Activity: Exact transcription of the data below is required, without the images.

Provided material:

Start of Block

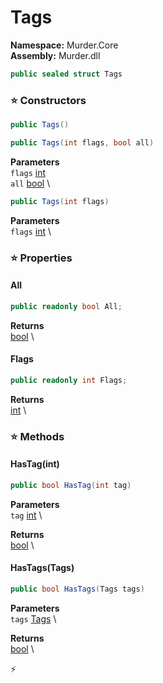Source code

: # Tags

**Namespace:** Murder.Core \
**Assembly:** Murder.dll

```csharp
public sealed struct Tags
```

### ⭐ Constructors
```csharp
public Tags()
```

```csharp
public Tags(int flags, bool all)
```

**Parameters** \
`flags` [int](https://learn.microsoft.com/en-us/dotnet/api/System.Int32?view=net-7.0) \
`all` [bool](https://learn.microsoft.com/en-us/dotnet/api/System.Boolean?view=net-7.0) \

```csharp
public Tags(int flags)
```

**Parameters** \
`flags` [int](https://learn.microsoft.com/en-us/dotnet/api/System.Int32?view=net-7.0) \

### ⭐ Properties
#### All
```csharp
public readonly bool All;
```

**Returns** \
[bool](https://learn.microsoft.com/en-us/dotnet/api/System.Boolean?view=net-7.0) \
#### Flags
```csharp
public readonly int Flags;
```

**Returns** \
[int](https://learn.microsoft.com/en-us/dotnet/api/System.Int32?view=net-7.0) \
### ⭐ Methods
#### HasTag(int)
```csharp
public bool HasTag(int tag)
```

**Parameters** \
`tag` [int](https://learn.microsoft.com/en-us/dotnet/api/System.Int32?view=net-7.0) \

**Returns** \
[bool](https://learn.microsoft.com/en-us/dotnet/api/System.Boolean?view=net-7.0) \

#### HasTags(Tags)
```csharp
public bool HasTags(Tags tags)
```

**Parameters** \
`tags` [Tags](../../Murder/Core/Tags.html) \

**Returns** \
[bool](https://learn.microsoft.com/en-us/dotnet/api/System.Boolean?view=net-7.0) \



⚡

End of Block

Solution to the exercise:
Source code

: # Tags

**Namespace:** Murder.Core \
**Assembly:** Murder.dll

```csharp
public sealed struct Tags
```

### ⭐ Constructors
```csharp
public Tags()
```

```csharp
public Tags(int flags, bool all)
```

**Parameters** \
`flags` [int](https://learn.microsoft.com/en-us/dotnet/api/System.Int32?view=net-7.0) \
`all` [bool](https://learn.microsoft.com/en-us/dotnet/api/System.Boolean?view=net-7.0) \

```csharp
public Tags(int flags)
```

**Parameters** \
`flags` [int](https://learn.microsoft.com/en-us/dotnet/api/System.Int32?view=net-7.0) \

### ⭐ Properties
#### All
```csharp
public readonly bool All;
```

**Returns** \
[bool](https://learn.microsoft.com/en-us/dotnet/api/System.Boolean?view=net-7.0) \
#### Flags
```csharp
public readonly int Flags;
```

**Returns** \
[int](https://learn.microsoft.com/en-us/dotnet/api/System.Int32?view=net-7.0) \
### ⭐ Methods
#### HasTag(int)
```csharp
public bool HasTag(int tag)
```

**Parameters** \
`tag` [int](https://learn.microsoft.com/en-us/dotnet/api/System.Int32?view=net-7.0) \

**Returns** \
[bool](https://learn.microsoft.com/en-us/dotnet/api/System.Boolean?view=net-7.0) \

#### HasTags(Tags)
```csharp
public bool HasTags(Tags tags)
```

**Parameters** \
`tags` [Tags](../../Murder/Core/Tags.html) \

**Returns** \
[bool](https://learn.microsoft.com/en-us/dotnet/api/System.Boolean?view=net-7.0) \



⚡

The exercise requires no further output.